What to do BEFORE Defaulting on Your Student Loans

what to do before defaulting on your student loans

If you fail to make payments on your student loans, you will eventually become behind in payments and you will be in default. Default is often described as failure to fulfill a commitment that you have made, which in this case is paying your student loan debt.

It is important to know that you can be late on a couple of payments and NOT be in default. You do NOT want to be in default because it has severe and negative effects on you and your credit score. In fact, you can have your wages garnished, your tax return seized, and liens placed on properties that you own.

There are ways that you can avoid default and some things you should do BEFORE you reach this default point. Continued failure to pay your student loan obligations will result in your inability to get student loans in the future.

Let’s take a look at some of the things you can do before you actually do default on your student loans. Remember, if you ever find yourself in a situation where you need additional help, speak with your student loan servicer.

Get a Job

If you do not have a job, you may want to consider getting one to help you pay down your student loan balance. It may not be an ideal situation for you, but it is something that you need to do to handle your financial debts.

If you already have a job and you still cannot afford your student loan payments, then you may want to consider a second job or, at minimum, a summer job.

There are many different types of jobs that you can get and while some of them ma pay minimum wage, you can use the extra income and send it directly to your student loan servicer. For example, if you work one job and it pays for all of your bills and you have some money left over, you could get a second job and send all of that secondary income to your student loan servicer to pay down the balance.

Consolidate Your Student Loans

Before you default on your student loans, you should try to consolidate them first. Consolidation is the act of combining multiple federal student loans into one single loan. When you do this, you will receive a weighted interest rate, which is the average of all interest rates on the loans.

Once your student loans are consolidated, you will then only make a single monthly payment as opposed to multiple monthly payments to different loans. Consolidated loans can eliminate the confusion of having multiple loans in your name and you will benefit from only having to worry about a single payment monthly.

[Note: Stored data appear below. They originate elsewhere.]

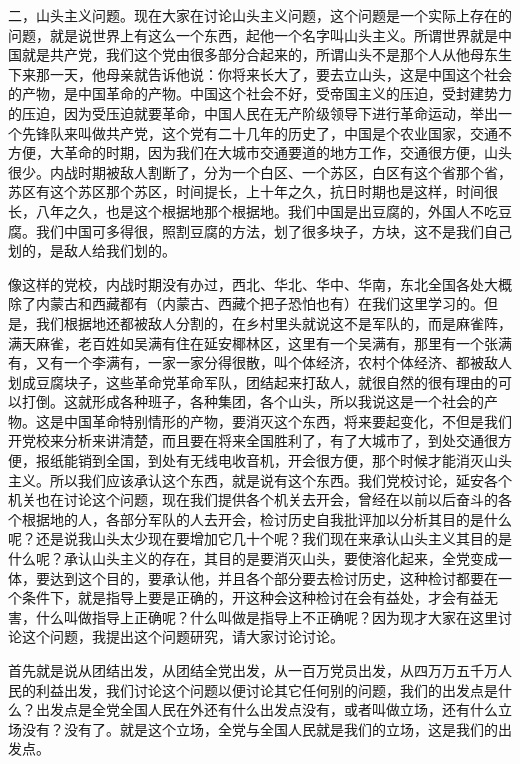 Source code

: 二，山头主义问题。现在大家在讨论山头主义问题，这个问题是一个实际上存在的问题，就是说世界上有这么一个东西，起他一个名字叫山头主义。所谓世界就是中国就是共产党，我们这个党由很多部分合起来的，所谓山头不是那个人从他母东生下来那一天，他母亲就告诉他说：你将来长大了，要去立山头，这是中国这个社会的产物，是中国革命的产物。中国这个社会不好，受帝国主义的压迫，受封建势力的压迫，因为受压迫就要革命，中国人民在无产阶级领导下进行革命运动，举出一个先锋队来叫做共产党，这个党有二十几年的历史了，中国是个农业国家，交通不方便，大革命的时期，因为我们在大城市交通要道的地方工作，交通很方便，山头很少。内战时期被敌人割断了，分为一个白区、一个苏区，白区有这个省那个省，苏区有这个苏区那个苏区，时间提长，上十年之久，抗日时期也是这样，时间很长，八年之久，也是这个根据地那个根据地。我们中国是出豆腐的，外国人不吃豆腐。我们中国可多得很，照割豆腐的方法，划了很多块子，方块，这不是我们自己划的，是敌人给我们划的。

像这样的党校，内战时期没有办过，西北、华北、华中、华南，东北全国各处大概除了内蒙古和西藏都有（内蒙古、西藏个把子恐怕也有）在我们这里学习的。但是，我们根据地还都被敌人分割的，在乡村里头就说这不是军队的，而是麻雀阵，满天麻雀，老百姓如吴满有住在延安椰林区，这里有一个吴满有，那里有一个张满有，又有一个李满有，一家一家分得很散，叫个体经济，农村个体经济、都被敌人划成豆腐块子，这些革命党革命军队，团结起来打敌人，就很自然的很有理由的可以打倒。这就形成各种班子，各种集团，各个山头，所以我说这是一个社会的产物。这是中国革命特别情形的产物，要消灭这个东西，将来要起变化，不但是我们开党校来分析来讲清楚，而且要在将来全国胜利了，有了大城市了，到处交通很方便，报纸能销到全国，到处有无线电收音机，开会很方便，那个时候才能消灭山头主义。所以我们应该承认这个东西，就是说有这个东西。我们党校讨论，延安各个机关也在讨论这个问题，现在我们提供各个机关去开会，曾经在以前以后奋斗的各个根据地的人，各部分军队的人去开会，检讨历史自我批评加以分析其目的是什么呢？还是说我山头太少现在要增加它几十个呢？我们现在来承认山头主义其目的是什么呢？承认山头主义的存在，其目的是要消灭山头，要使溶化起来，全党变成一体，要达到这个目的，要承认他，并且各个部分要去检讨历史，这种检讨都要在一个条件下，就是指导上要是正确的，开这种会这种检讨在会有益处，才会有益无害，什么叫做指导上正确呢？什么叫做是指导上不正确呢？因为现才大家在这里讨论这个问题，我提出这个问题研究，请大家讨论讨论。

首先就是说从团结出发，从团结全党出发，从一百万党员出发，从四万万五千万人民的利益出发，我们讨论这个问题以便讨论其它任何别的问题，我们的出发点是什么？出发点是全党全国人民在外还有什么出发点没有，或者叫做立场，还有什么立场没有？没有了。就是这个立场，全党与全国人民就是我们的立场，这是我们的出发点。

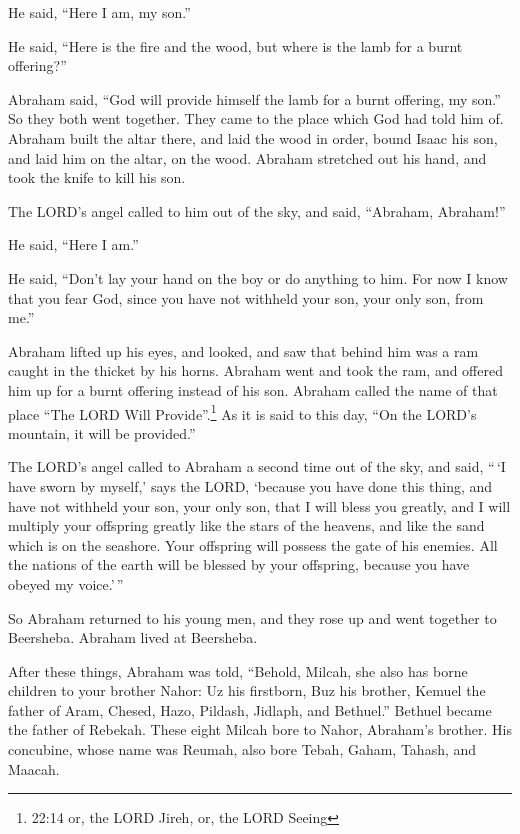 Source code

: He said, ``Here I am, my son.''

He said, ``Here is the fire and the wood, but where is the lamb for a
burnt offering?''

 Abraham said, ``God will provide himself the lamb for a
burnt offering, my son.'' So they both went together.  They
came to the place which God had told him of. Abraham built the altar
there, and laid the wood in order, bound Isaac his son, and laid him on
the altar, on the wood.  Abraham stretched out his hand,
and took the knife to kill his son.

 The LORD's angel called to him out of the sky, and said,
``Abraham, Abraham!''

He said, ``Here I am.''

 He said, ``Don't lay your hand on the boy or do anything
to him. For now I know that you fear God, since you have not withheld
your son, your only son, from me.''

 Abraham lifted up his eyes, and looked, and saw that
behind him was a ram caught in the thicket by his horns. Abraham went
and took the ram, and offered him up for a burnt offering instead of his
son.  Abraham called the name of that place ``The LORD Will
Provide''.\footnote{22:14 or, the LORD Jireh, or, the LORD Seeing} As it
is said to this day, ``On the LORD's mountain, it will be provided.''

 The LORD's angel called to Abraham a second time out of
the sky,  and said, ``\,`I have sworn by myself,' says the
LORD, `because you have done this thing, and have not withheld your son,
your only son,  that I will bless you greatly, and I will
multiply your offspring greatly like the stars of the heavens, and like
the sand which is on the seashore. Your offspring will possess the gate
of his enemies.  All the nations of the earth will be
blessed by your offspring, because you have obeyed my voice.'\,''

 So Abraham returned to his young men, and they rose up and
went together to Beersheba. Abraham lived at Beersheba.

 After these things, Abraham was told, ``Behold, Milcah,
she also has borne children to your brother Nahor:  Uz his
firstborn, Buz his brother, Kemuel the father of Aram, 
Chesed, Hazo, Pildash, Jidlaph, and Bethuel.''  Bethuel
became the father of Rebekah. These eight Milcah bore to Nahor,
Abraham's brother.  His concubine, whose name was Reumah,
also bore Tebah, Gaham, Tahash, and Maacah.

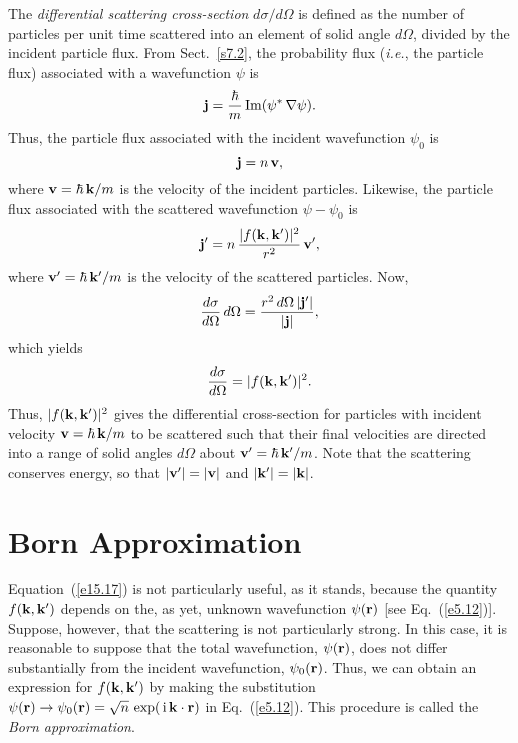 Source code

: The {\em differential scattering cross-section}\/ $d\sigma/d\Omega$ is
defined as the number of particles per unit time scattered into
an element of solid angle $d\Omega$, divided by the incident
particle flux. From Sect.~\ref{s7.2}, the probability flux ({\em i.e.}, the
particle flux) associated with a wavefunction $\psi$ is
\begin{equation}
{\bf j} = \frac{\hbar}{m}\,{\rm Im}(\psi^\ast\,\nabla\psi).
\end{equation}
Thus, the particle flux associated with the incident wavefunction $\psi_0$ is
\begin{equation}
{\bf j} = n\,{\bf v},
\end{equation}
where ${\bf v}=\hbar\,{\bf k}/m$ is the velocity of the incident
particles. Likewise, the particle flux associated with the scattered
wavefunction $\psi-\psi_0$ is
\begin{equation}
{\bf j}' = n\,\frac{|f({\bf k},{\bf k}')|^2}{r^2}\,{\bf v}',
\end{equation}
where ${\bf v}' = \hbar\,{\bf k}'/m$ is the velocity of the scattered particles.
Now,
\begin{equation}
\frac{d\sigma}{d\Omega}\,d\Omega = \frac{r^2\,d\Omega\,|{\bf j}'|}{|{\bf j}|},
\end{equation}
which yields
\begin{equation}\label{e15.17}
\frac{d\sigma}{d\Omega} = |f({\bf k},{\bf k}')|^2.
\end{equation}
Thus, $|f({\bf k},{\bf k}')|^2$ gives the differential cross-section
for particles with incident velocity ${\bf v}=\hbar\,{\bf k}/m$ to be scattered such that their final velocities are directed into a range of
solid angles $d\Omega$ about ${\bf v}'=\hbar\,{\bf k}'/m$. Note that the scattering
conserves energy, so that $|{\bf v}'|=|{\bf v}|$ and $|{\bf k}'|=|{\bf k}|$. 

\section{Born Approximation}
Equation~(\ref{e15.17}) is not particularly useful, as it stands, because
the quantity $f({\bf k},{\bf k}')$ depends on the, as yet, unknown wavefunction
$\psi({\bf r})$ [see Eq.~(\ref{e5.12})]. Suppose, however, that the scattering is
not particularly strong. In this case, it is reasonable to suppose that the total
wavefunction, $\psi({\bf r})$, does not differ substantially from the
incident wavefunction, $\psi_0({\bf r})$. Thus, we can
obtain an expression for $f({\bf k},{\bf k}')$ by making the
substitution $\psi({\bf r})\rightarrow\psi_0({\bf r}) = \sqrt{n}\,\exp(\,{\rm i}\,
{\bf k}\cdot{\bf r})$ in Eq.~(\ref{e5.12}). This procedure is called
the {\em Born approximation}.


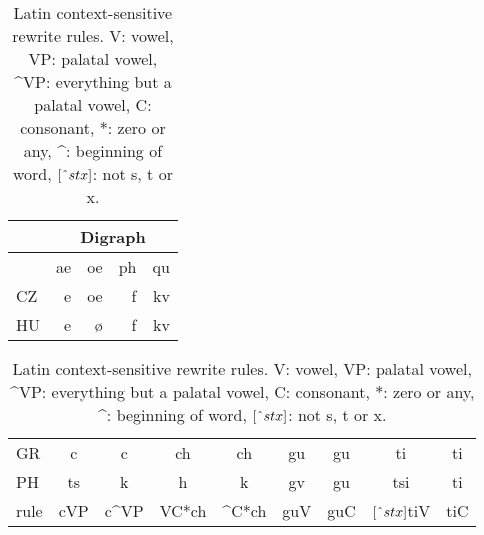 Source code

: \documentclass[runningheads,a4paper]{llncs}
\begin{document}
\begin{table}
	\centering
	\caption{Latin digraph context-insensitive rewrite rules.}\label{tbl:digraph}
	\begin{tabular}{l|rrrr}
	\hline
	& \multicolumn{4}{c}{Digraph} \\
	\hline
	   & ae & oe & ph & qu \\
	\hline
	CZ & e & oe & f & kv \\
	HU & e & \o & f & kv \\
	\hline
	\end{tabular}
\vspace*{0.4 cm}
	\centering
	\caption{Latin context-sensitive rewrite rules. V: vowel, VP: palatal vowel, \string^VP: everything but a palatal vowel, C: consonant, $*$: zero or any, \string^: beginning of word, $[\string^stx]$: not s, t or x.}\label{tbl:context}
	\begin{tabular}{l|cc|cc|cc|cc}
	\hline
	GR & c & c & ch & ch & gu & gu & ti & ti \\
	PH & ts & k & h & k & gv & gu & tsi & ti \\
	\hline
	rule & \multicolumn{1}{c|}{cVP} & \multicolumn{1}{c|}{c\string^VP} & \multicolumn{1}{c|}{VC*ch} & \multicolumn{1}{c|}{\string^C*ch} & \multicolumn{1}{c|}{guV} & \multicolumn{1}{c|}{guC} & \multicolumn{1}{c|}{$[\string^stx]$tiV} & \multicolumn{1}{c|}{tiC} \\
	\hline
	\end{tabular}
\end{table}
\end{document}

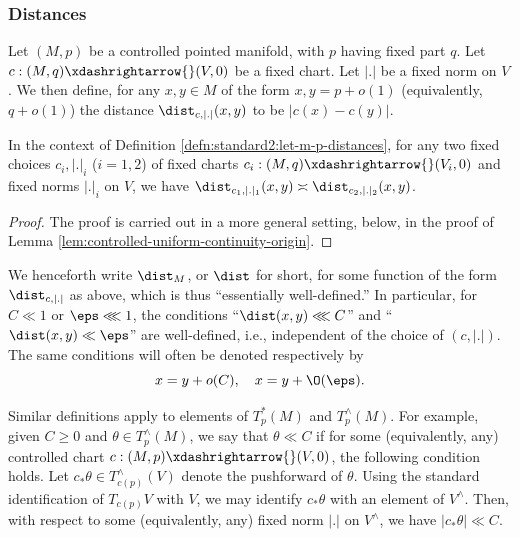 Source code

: \subsubsection{Distances}\label{sec:distances}
\begin{definition}\label{defn:standard2:let-m-p-distances}
  Let $(M,p)$ be a controlled pointed manifold, with $p$ having fixed part $q$.  Let $c : (M,q) \xdashrightarrow{} (V,0)$ be a fixed chart.  Let $|.|$ be a fixed norm on $V$.  We then define, for any $x,y \in M$ of the form $x,y = p + o(1)$ (equivalently, $q + o(1)$) the distance $\dist_{c,|.|}(x,y)$ to be $|c(x) - c(y)|$.
\end{definition}
\begin{lemma}
  In the context of Definition \ref{defn:standard2:let-m-p-distances}, for any two fixed choices $c_i, |.|_i$ ($i=1,2$) of fixed charts $c_i : (M, q) \xdashrightarrow{} (V_i,0)$ and fixed norms $|.|_i$ on $V$, we have $\dist_{c_1,|.|_1}(x,y) \asymp \dist_{c_2,|.|_2}(x,y)$.
\end{lemma}
\begin{proof}
  The proof is carried out in a more general setting, below, in the proof of Lemma \ref{lem:controlled-uniform-continuity-origin}.
\end{proof}

We henceforth write $\dist_M$, or $\dist$ for short, for some function of the form $\dist_{c,|.|}$ as above, which is thus ``essentially well-defined.''  In particular, for $C \ll 1$ or $\eps \lll 1$, the conditions ``$\dist(x,y) \lll C$'' and ``$\dist(x,y) \ll \eps$'' are well-defined, i.e., independent of the choice of $(c,|.|)$.  The same conditions will often be denoted respectively by
\begin{equation*}
  x = y + o(C), \quad x = y + \O(\eps).
\end{equation*}

Similar definitions apply to elements of $T_p^*(M)$ and $T_p^\wedge(M)$.  For example, given $C \geq 0$ and $\theta \in T_p^\wedge(M)$, we say that $\theta \ll C$ if for some (equivalently, any) controlled chart $c : (M,p) \xdashrightarrow{} (V,0)$, the following condition holds.  Let $c_* \theta \in T_{c(p)}^\wedge(V)$ denote the pushforward of $\theta$.  Using the standard identification of $T_{c(p)} V$ with $V$, we may identify $c_* \theta$ with an element of $V^\wedge$.  Then, with respect to some (equivalently, any) fixed norm $|.|$ on $V^\wedge$, we have $|c_* \theta| \ll C$.

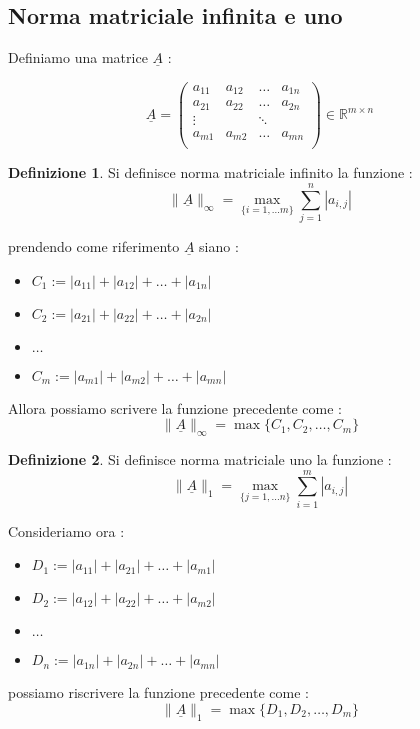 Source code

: \documentclass[12pt, a4paper]{book}
\theoremstyle{definition}
\newtheorem{defn}{Definizione}[section]
\newcommand{\VarMtrx}[1]{\ensuremath{\underline{#1}}}
\begin{document}
\subsection{Norma matriciale infinita e uno}
\begin{flushleft}

Definiamo una matrice $\VarMtrx{A}$ : 

\[
		\VarMtrx{A} = 
								\begin{pmatrix} 
								a_{11} & a_{12} & \dots &  a_{1n} \\  
								a_{21} & a_{22} & \dots &  a_{2n} \\
								\vdots &			 & \ddots	&				\\
								a_{m1} & a_{m2} & \dots &  a_{mn} \\
								\end{pmatrix} 
		\in \mathbb{R}^{m \times n}			
\]

\begin{defn}
Si definisce norma matriciale infinito la funzione :
\[ \lVert\VarMtrx{A}\rVert_{\infty} = \max_{\{i=1,...m\}} \sum_{j=1}^{n} |a_{i,j}| \]
\end{defn}

prendendo come riferimento \VarMtrx{A} siano : 
\begin{itemize}
	\item $C_{1} := |a_{11}| + |a_{12}| + \dots + |a_{1n}|$
	\item $C_{2} := |a_{21}| + |a_{22}| + \dots + |a_{2n}|$
	\item $\dots$
	\item  $C_{m} := |a_{m1}| + |a_{m2}| + \dots + |a_{mn}|$
\end{itemize}

Allora possiamo scrivere la funzione precedente come : 
\[ \lVert\VarMtrx{A}\rVert_{\infty} = \max \{ C_{1}, C_{2}, \dots,  C_{m}\}\]

\newpage
\begin{defn}
Si definisce norma matriciale uno la funzione :
\[ \lVert\VarMtrx{A}\rVert_{1} = \max_{\{j=1,...n\}} \sum_{i=1}^{m} |a_{i,j}| \]
\end{defn}

Consideriamo ora : 
\begin{itemize}
	\item  $D_{1} := |a_{11}| + |a_{21}| + \dots + |a_{m1}|$
	\item  $D_{2} := |a_{12}| + |a_{22}| + \dots + |a_{m2}|$
	\item $\dots$
	\item  $D_{n} := |a_{1n}| + |a_{2n}| + \dots + |a_{mn}|$
\end{itemize}

possiamo riscrivere la funzione precedente come : 
\[ \lVert\VarMtrx{A}\rVert_{1} = \max \{ D_{1}, D_{2}, \dots,  D_{m}\}\]
\end{flushleft}
\end{document}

Refinance Your Student Loans

Another option available to you is to refinance your student loans. This is a good option for students who have good credit or students who have a cosigner who is willing to sign on the loan for them.

When you refinance your student loans, you will receive a lower interest rate, which in return offers you a lower monthly payment. You can save thousands of dollars over the course of your loan term.

If you think that you may default, you can refinance and bring your loan to an affordable monthly rate. Refinancing is similar to consolidation, but your interest rate is not weighted, which means it can be as low as two or three percent.

The refinancing process includes your new private lender paying off your student loans and then creating a new loan with all of the new terms.

Change to a New Payment Plan

If you think that default may be in your future because of your financial situation, take some time to switch to a new repayment plan. This is often one of the steps taken by students to help save their loans from the default process.

Your loan servicer does have a number of repayment plans for you to join and you are not stuck with the original one you were put on. For example, you can apply for an income-based repayment plan, which factors in your family size and your income BEFORE your monthly payment amount is calculated.

Students who fall below the income threshold may have a payment amount of zero dollars per month in some cases.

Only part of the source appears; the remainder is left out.